Lisp, do something for every element in a list

How do I perform a function on every element in a list? For example say I have a list:

(1 x q)

and I was to use my-function on 1, x, q. Is there a predefined function for this? Similarly to foreach in a "higher" level language? Or do I have to manually step through it using car and cdr?

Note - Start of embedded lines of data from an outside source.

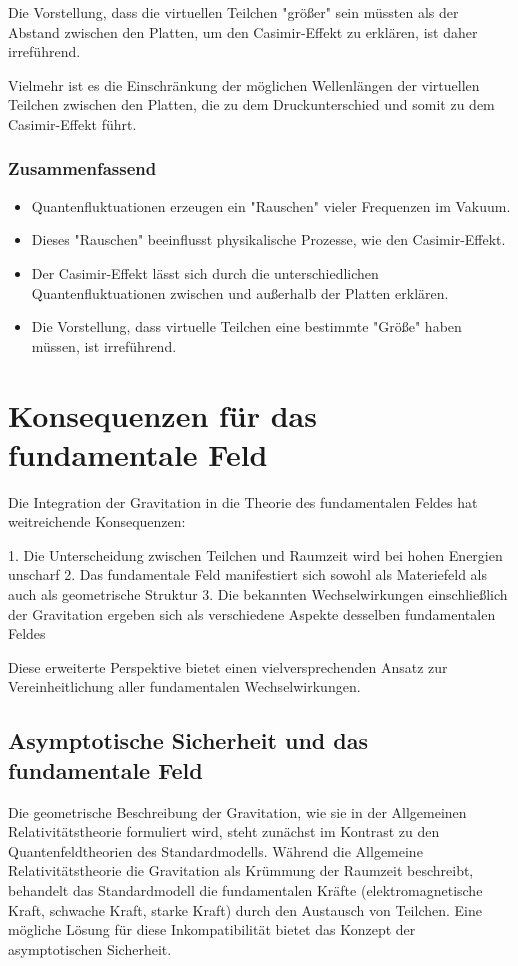 \documentclass{article}
\begin{document}
Die Vorstellung, dass die virtuellen Teilchen "größer" sein müssten als der Abstand zwischen den Platten, um den Casimir-Effekt zu erklären, ist daher irreführend.

Vielmehr ist es die Einschränkung der möglichen Wellenlängen der virtuellen Teilchen zwischen den Platten, die zu dem Druckunterschied und somit zu dem Casimir-Effekt führt.

\subsubsection{Zusammenfassend}

\begin{itemize}
	\item Quantenfluktuationen erzeugen ein "Rauschen" vieler Frequenzen im Vakuum.
	\item Dieses "Rauschen" beeinflusst physikalische Prozesse, wie den Casimir-Effekt.
	\item Der Casimir-Effekt lässt sich durch die unterschiedlichen Quantenfluktuationen zwischen und außerhalb der Platten erklären.
	\item Die Vorstellung, dass virtuelle Teilchen eine bestimmte "Größe" haben müssen, ist irreführend.
\end{itemize}

\section{Konsequenzen für das fundamentale Feld}

Die Integration der Gravitation in die Theorie des fundamentalen Feldes hat weitreichende Konsequenzen:

1. Die Unterscheidung zwischen Teilchen und Raumzeit wird bei hohen Energien unscharf
2. Das fundamentale Feld manifestiert sich sowohl als Materiefeld als auch als geometrische Struktur
3. Die bekannten Wechselwirkungen einschließlich der Gravitation ergeben sich als verschiedene Aspekte desselben fundamentalen Feldes

Diese erweiterte Perspektive bietet einen vielversprechenden Ansatz zur Vereinheitlichung aller fundamentalen Wechselwirkungen.

\subsection{Asymptotische Sicherheit und das fundamentale Feld}

Die geometrische Beschreibung der Gravitation, wie sie in der Allgemeinen Relativitätstheorie formuliert wird, steht zunächst im Kontrast zu den Quantenfeldtheorien des Standardmodells. Während die Allgemeine Relativitätstheorie die Gravitation als Krümmung der Raumzeit beschreibt, behandelt das Standardmodell die fundamentalen Kräfte (elektromagnetische Kraft, schwache Kraft, starke Kraft) durch den Austausch von Teilchen. Eine mögliche Lösung für diese Inkompatibilität bietet das Konzept der asymptotischen Sicherheit.
\end{document}
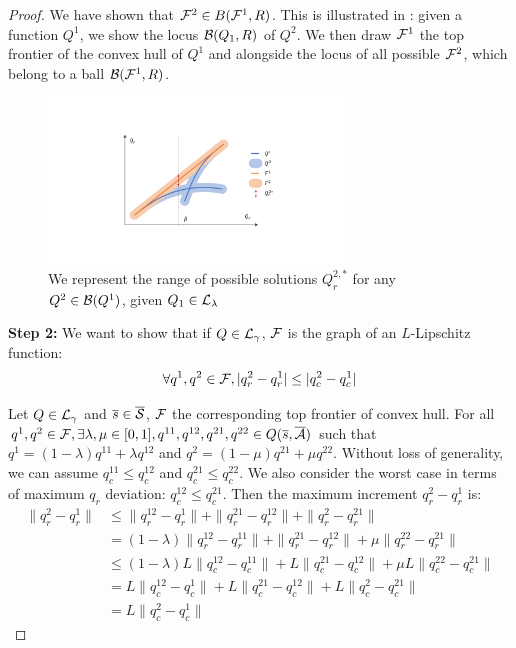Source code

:\begin{proof}

We have shown that $\mathcal{F}^2 \in B(\mathcal{F}^1, R)$.
This is illustrated in : given a function $Q^1$, we show the locus $\mathcal{B}(Q_1,R)$ of $Q^2$. We then draw $\mathcal{F}^1$ the top frontier of the convex hull of $Q^1$ and alongside the locus of all possible $\mathcal{F}^2$, which belong to a ball $\mathcal{B}(\mathcal{F}^1, R)$. 

\begin{figure}[ht]
    \centering
    \includegraphics[trim=7cm 4cm 7cm 4cm, clip, width=0.7\textwidth]{source/img/contraction_lipschitz.pdf}
    \caption{We represent the range of possible solutions $Q_r^{2,*}$ for any $Q^2\in\mathcal{B}(Q^1)$, given $Q_1\in\mathcal{L}_\lambda$}
    \label{fig:contraction_lips_hull}
\end{figure}

\textbf{Step 2:} We want to show that if $Q\in\mathcal{L}_\gamma$, $\mathcal{F}$ is the graph of an $L$-Lipschitz function:
\begin{equation}
\label{eq:L-lip-set}
    \forall q^1,q^2\in\mathcal{F}, |q_r^2-q_r^1| \leq |q_c^2-q_c^1|
\end{equation}

Let $Q\in\mathcal{L}_\gamma$ and $\overline{s}\in\overline{\mathcal{S}}$, $\mathcal{F}$ the corresponding top frontier of convex hull.
For all $q^1,q^2\in\mathcal{F}, \exists \lambda,\mu\in[0,1], q^{11},q^{12},q^{21},q^{22}\in Q(\overline{s},\overline{\mathcal{A}})$ such that $q^1 = (1-\lambda)q^{11} + \lambda q^{12}$ and $q^2 = (1-\mu)q^{21} + \mu q^{22}$.
Without loss of generality, we can assume $q_c^{11}\leq q_c^{12}$ and $q_c^{21}\leq q_c^{22}$. We also consider the worst case in terms of maximum $q_r$ deviation: $q_c^{12} \leq q_c^{21}$.
Then the maximum increment $q_r^2-q_r^{1}$ is:
\begin{align*}
    \|q^2_r-q^{1}_r\| &\leq \|q^{12}_r-q^{1}_r\| + \|q^{21}_r-q^{12}_r\| + \|q^{2}_r-q^{21}_r\| \\
    &= (1-\lambda)\|q^{12}_r-q^{11}_r\| + \|q^{21}_r-q^{12}_r\| + \mu\|q^{22}_r-q^{21}_r\| \\ 
    &\leq (1-\lambda)L\|q^{12}_c-q^{11}_c\| + L\|q^{21}_c-q^{12}_c\| + \mu L\|q^{22}_c-q^{21}_c\| \\
    &= L\|q^{12}_c-q^{1}_c\| + L\|q^{21}_c-q^{12}_c\| + L\|q^{2}_c-q^{21}_c\|\\
    &= L\|q^{2}_c-q^{1}_c\|
\end{align*}


\end{proof}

Any help would be much appreciated!

Upvotes: 3

Views: 8619

Answers (2)

sds
sds

Reputation: 60064

If you want to construct a fresh list of results of my-function, use mapcar:

(mapcar #'my-function my-list)

If you do not want the results, use mapc or dolist or loop.

See also

  1. What's the best way to learn LISP?
  2. The #' in common lisp
  3. Why #' is used before lambda in Common Lisp?

Upvotes: 6

Svante
Svante

Reputation: 51531

Of course there is.

Look a the hyperspec symbol index and read about the following:

  • map, map-into
  • mapcar, mapcan, mapcon, mapc, mapl, maplist
  • dolist
  • loop: (loop :for element :in list #|...|#)

If you need the results as another list of the same length: map, map-into, mapcar, loop. If you want to do it by side effects: dolist, loop.